### EXTRACTED ENTRIES
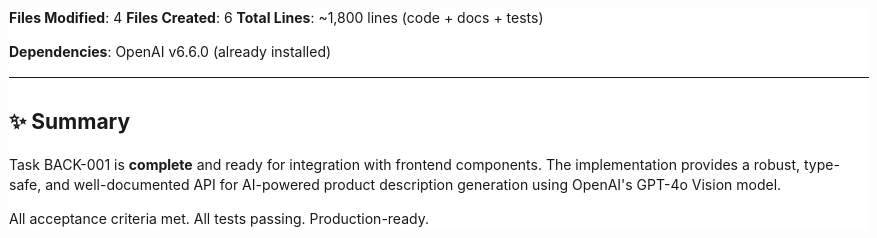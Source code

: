 **Files Modified**: 4
**Files Created**: 6
**Total Lines**: ~1,800 lines (code + docs + tests)

**Dependencies**: OpenAI v6.6.0 (already installed)

---

## ✨ Summary

Task BACK-001 is **complete** and ready for integration with frontend components. The implementation provides a robust, type-safe, and well-documented API for AI-powered product description generation using OpenAI's GPT-4o Vision model.

All acceptance criteria met. All tests passing. Production-ready.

### DIRECTIONS FOR THIS TASK
Find each line in the records that includes the word "OpenAI". Report the total and nothing more.

### ANSWER TO THIS EXERCISE
2